To find a root \(r\) of a differentiable function \(f(x)\) near an \(x\)-value of \(x_1\text{,}\) we apply Newton's Method. The idea is to replace the function by its linearization at \(x_1\text{,}\) and then find the \(x\)-intercept \(x_2\) of the linearization, which is a first approximation of the root of \(f(x)\text{.}\) We then repeat the process at \(x_2\text{,}\) and so on, until we reach a desired numerical precision for the root of \(f(x)\text{.}\) More precisely:

1. First we calculate \(x_2\text{,}\) the \(x\)-intercept of the tangent line of \(f\) at \((x_1,f(x_1))\) (the linearization of \(f\) at \(x_1\)). We get
   \begin{equation*} x_2=x_1-\frac{f(x_1)}{f'(x_1)}. \end{equation*}
2. Then we find \(x_3\text{,}\) the \(x\)-intercept of the tangent line of \(f\) at \((x_2,f(x_2))\text{,}\) and get
   \begin{equation*} x_3=x_2-\frac{f(x_2)}{f'(x_2)}. \end{equation*}
3. We can repeat this process as many times as desired.
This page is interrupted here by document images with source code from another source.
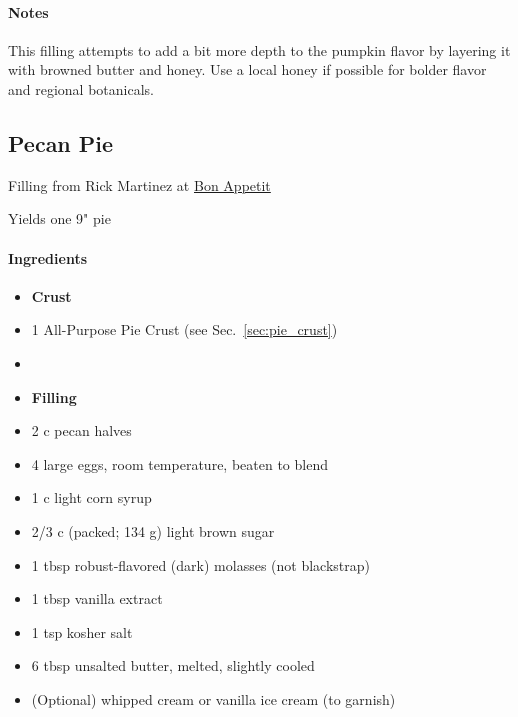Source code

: \documentclass[12pt]{article}
\newenvironment*{ingredients}
	{
		\paragraph*{Ingredients}
		\begin{itemize}
	}
	{
		\end{itemize}
	}
\newenvironment*{notes}
	{
		\paragraph*{Notes}
		\begin{adjustwidth}{1cm}{}
	}
	{
		\end{adjustwidth}
	}
\begin{document}
	\begin{notes}
		This filling attempts to add a bit more depth to the pumpkin flavor by layering it with browned butter and honey. Use a local honey if possible for bolder flavor and regional botanicals.
	\end{notes}
	
	\newpage
	
	\subsection{Pecan Pie}
	Filling from Rick Martinez at \href{https://www.bonappetit.com/recipe/bas-best-pecan-pie}{Bon Appetit}
	
	Yields one 9" pie
	
	\begin{ingredients}
		\item[] \textbf{Crust}
		\item 1 All-Purpose Pie Crust (see Sec.~\ref{sec:pie_crust})
		\item[] \hfill
		\item[] \textbf{Filling}
		\item 2 c pecan halves
		\item 4 large eggs, room temperature, beaten to blend
		\item 1 c light corn syrup
		\item 2/3 c (packed; 134 g) light brown sugar
		\item 1 tbsp robust-flavored (dark) molasses (not blackstrap)
		\item 1 tbsp vanilla extract
		\item 1 tsp kosher salt
		\item 6 tbsp unsalted butter, melted, slightly cooled
		\item (Optional) whipped cream or vanilla ice cream (to garnish)
	\end{ingredients}
	
\end{document}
At each step, the \(x\)-intercept of the tangent line of \(f\) at \((x_n, f(x_n))\) is given by
   \begin{equation*} x_{n+1}=x_n-\frac{f(x_n)}{f'(x_n)}. \end{equation*}
4. If we want an answer valid for \(k\) decimal places, we stop the process when two successive values \(x_n\) and \(x_{n+1}\) have the exact same first \(k\) decimals. We conclude that \(x_{n+1}\) is then a root of \(f(x)\text{,}\) up to a precision of \(k>\) decimal places.

Note that Newton's method may sometimes converge very slowly. In fact, it can also fail, for a number of reasons, for instance if the starting point \(x_1\) is not chosen appropriately.